La questione è meno lineare di quanto potrebbe a prima vista sembrare.
In effetti, anche chi si oppone formalmente – ovvero compilando l’apposito modulo – all’uso dei propri dati non è del tutto “al sicuro”: Meta si riserva infatti la possibilità di trattare dati che lo riguardano se questi appaiono, ad esempio, in contenuti pubblici condivisi da altri. Lo stesso vale per le conversazioni con Meta AI: queste potranno essere utilizzate per addestrare nuovi modelli, con l’unica eccezione delle chat su WhatsApp, che rimangono escluse.
Il punto dirimente, del quale non può non tener conto, è che l’informativa non richiede un consenso esplicito (opt-in), ma si basa sull’opposizione ex post. Un’impostazione che, secondo associazioni a tutela della privacy dei consumatori, aggirerebbe lo spirito del GDPR e non garantirebbe un controllo reale da parte dell’utente.
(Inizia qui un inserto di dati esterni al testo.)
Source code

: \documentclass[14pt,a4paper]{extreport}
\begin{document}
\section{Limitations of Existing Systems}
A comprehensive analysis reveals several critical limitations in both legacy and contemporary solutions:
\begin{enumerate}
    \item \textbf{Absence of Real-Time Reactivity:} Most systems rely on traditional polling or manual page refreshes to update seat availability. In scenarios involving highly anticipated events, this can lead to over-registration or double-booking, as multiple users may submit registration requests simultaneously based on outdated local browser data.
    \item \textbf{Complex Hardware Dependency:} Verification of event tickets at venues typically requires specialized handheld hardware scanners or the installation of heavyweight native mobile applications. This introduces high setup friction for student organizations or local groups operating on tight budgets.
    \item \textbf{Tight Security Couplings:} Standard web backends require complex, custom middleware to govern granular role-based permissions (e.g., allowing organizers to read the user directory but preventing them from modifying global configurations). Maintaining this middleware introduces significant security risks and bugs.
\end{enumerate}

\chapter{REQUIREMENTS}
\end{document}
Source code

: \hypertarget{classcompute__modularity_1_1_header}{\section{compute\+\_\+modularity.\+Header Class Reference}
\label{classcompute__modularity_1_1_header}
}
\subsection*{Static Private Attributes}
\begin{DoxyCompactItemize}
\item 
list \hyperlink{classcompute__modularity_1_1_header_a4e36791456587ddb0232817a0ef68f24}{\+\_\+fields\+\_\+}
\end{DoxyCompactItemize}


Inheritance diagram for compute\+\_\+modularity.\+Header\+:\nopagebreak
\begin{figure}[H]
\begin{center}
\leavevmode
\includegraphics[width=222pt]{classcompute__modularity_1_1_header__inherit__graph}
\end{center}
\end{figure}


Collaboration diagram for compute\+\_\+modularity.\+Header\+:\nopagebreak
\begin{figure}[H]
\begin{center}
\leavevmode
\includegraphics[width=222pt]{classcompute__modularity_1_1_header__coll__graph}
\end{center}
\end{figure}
Una partita aperta tra GDPR e AI Act
L’approccio scelto da Meta riflette una tensione sempre più evidente tra le ambizioni delle big tech e l’architettura normativa europea. Il GDPR, in vigore dal 2018, resta il punto di riferimento per la protezione dei dati personali, ma con l’entrata in vigore dell’AI Act dal 1° agosto 2024, il quadro si è ulteriormente complicato. Le nuove regole impongono vincoli stringenti per i cosiddetti modelli “general-purpose AI” (GPAI), come Llama 3 – la base tecnologica di Meta AI – a partire da agosto 2025.
Tra gli obblighi previsti: documentazione tecnica dettagliata, sistemi di gestione del rischio, tracciabilità delle fonti dati e trasparenza per gli utenti. Inoltre, il Codice di condotta volontario per i GPAI, atteso per l’approvazione definitiva ad aprile 2025, introduce ulteriori misure. Meta ha già fatto sapere di non voler aderire, definendo le richieste “inapplicabili” e potenzialmente dannose per l’innovazione.
Meta AI: Rischi concreti e implicazioni per il mondo business
Per aziende europee e professionisti che utilizzano quotidianamente i prodotti Meta per comunicazione, marketing o customer service, le scelte dell’azienda hanno un impatto concreto. Mentre le controparti statunitensi possono già accedere a strumenti AI generativi evoluti, chi opera nel perimetro UE è vincolato da un ecosistema chiaramente regolato.
E a tutt’oggi, la gestione del consenso e la trasparenza nel trattamento dei dati restano aspetti critici. Per molte aziende, l’integrazione con le funzioni AI di Meta comporta una riflessione più ampia sui rischi di co-responsabilità nel trattamento dei dati – soprattutto se tali funzioni vengono integrate in processi di assistenza clienti, raccolta dati o analisi predittive. Senza contare le implicazioni reputazionali: un uso disinvolto di strumenti basati su modelli addestrati in modo opaco potrebbe esporre le imprese a critiche o perfino a sanzioni.